Data for the task:
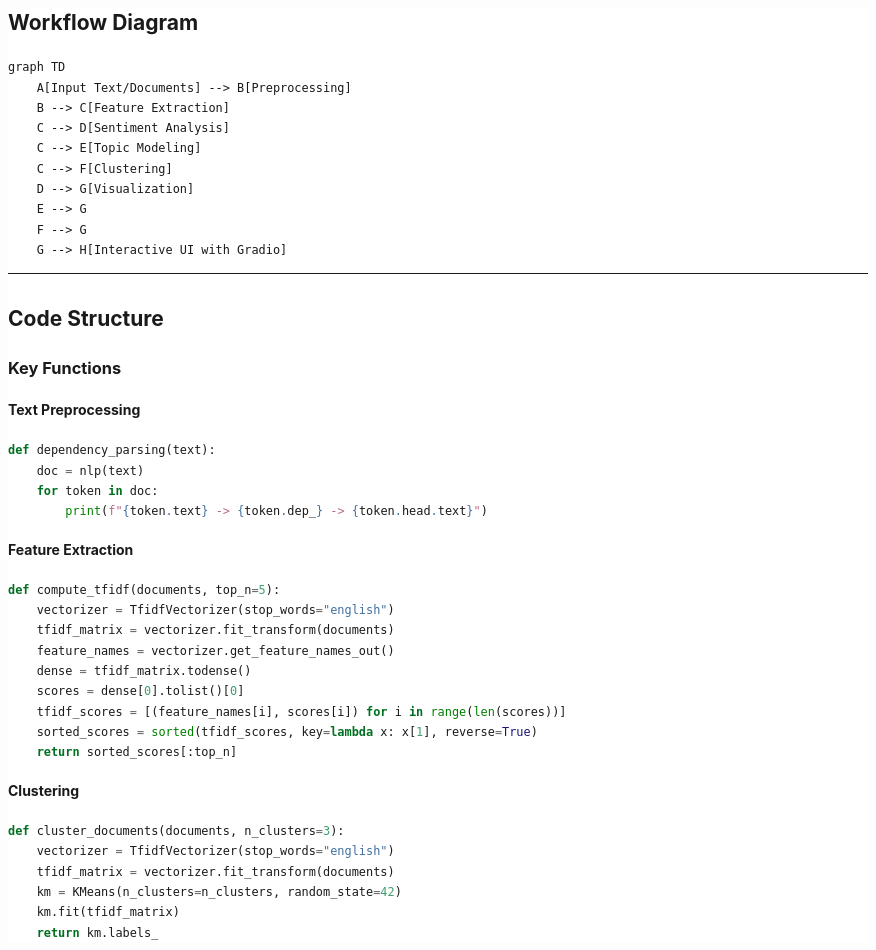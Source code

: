 ## Workflow Diagram

```mermaid
graph TD
    A[Input Text/Documents] --> B[Preprocessing]
    B --> C[Feature Extraction]
    C --> D[Sentiment Analysis]
    C --> E[Topic Modeling]
    C --> F[Clustering]
    D --> G[Visualization]
    E --> G
    F --> G
    G --> H[Interactive UI with Gradio]
```

---

## Code Structure

### Key Functions

#### Text Preprocessing
```python
def dependency_parsing(text):
    doc = nlp(text)
    for token in doc:
        print(f"{token.text} -> {token.dep_} -> {token.head.text}")
```

#### Feature Extraction
```python
def compute_tfidf(documents, top_n=5):
    vectorizer = TfidfVectorizer(stop_words="english")
    tfidf_matrix = vectorizer.fit_transform(documents)
    feature_names = vectorizer.get_feature_names_out()
    dense = tfidf_matrix.todense()
    scores = dense[0].tolist()[0]
    tfidf_scores = [(feature_names[i], scores[i]) for i in range(len(scores))]
    sorted_scores = sorted(tfidf_scores, key=lambda x: x[1], reverse=True)
    return sorted_scores[:top_n]
```

#### Clustering
```python
def cluster_documents(documents, n_clusters=3):
    vectorizer = TfidfVectorizer(stop_words="english")
    tfidf_matrix = vectorizer.fit_transform(documents)
    km = KMeans(n_clusters=n_clusters, random_state=42)
    km.fit(tfidf_matrix)
    return km.labels_
```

Exercise requirements: An exact retyping of each record, with no pictures, is the answer required.

Written reply:
Source code

: ## Workflow Diagram

```mermaid
graph TD
    A[Input Text/Documents] --> B[Preprocessing]
    B --> C[Feature Extraction]
    C --> D[Sentiment Analysis]
    C --> E[Topic Modeling]
    C --> F[Clustering]
    D --> G[Visualization]
    E --> G
    F --> G
    G --> H[Interactive UI with Gradio]
```

---

## Code Structure

### Key Functions

#### Text Preprocessing
```python
def dependency_parsing(text):
    doc = nlp(text)
    for token in doc:
        print(f"{token.text} -> {token.dep_} -> {token.head.text}")
```

#### Feature Extraction
```python
def compute_tfidf(documents, top_n=5):
    vectorizer = TfidfVectorizer(stop_words="english")
    tfidf_matrix = vectorizer.fit_transform(documents)
    feature_names = vectorizer.get_feature_names_out()
    dense = tfidf_matrix.todense()
    scores = dense[0].tolist()[0]
    tfidf_scores = [(feature_names[i], scores[i]) for i in range(len(scores))]
    sorted_scores = sorted(tfidf_scores, key=lambda x: x[1], reverse=True)
    return sorted_scores[:top_n]
```

#### Clustering
```python
def cluster_documents(documents, n_clusters=3):
    vectorizer = TfidfVectorizer(stop_words="english")
    tfidf_matrix = vectorizer.fit_transform(documents)
    km = KMeans(n_clusters=n_clusters, random_state=42)
    km.fit(tfidf_matrix)
    return km.labels_
```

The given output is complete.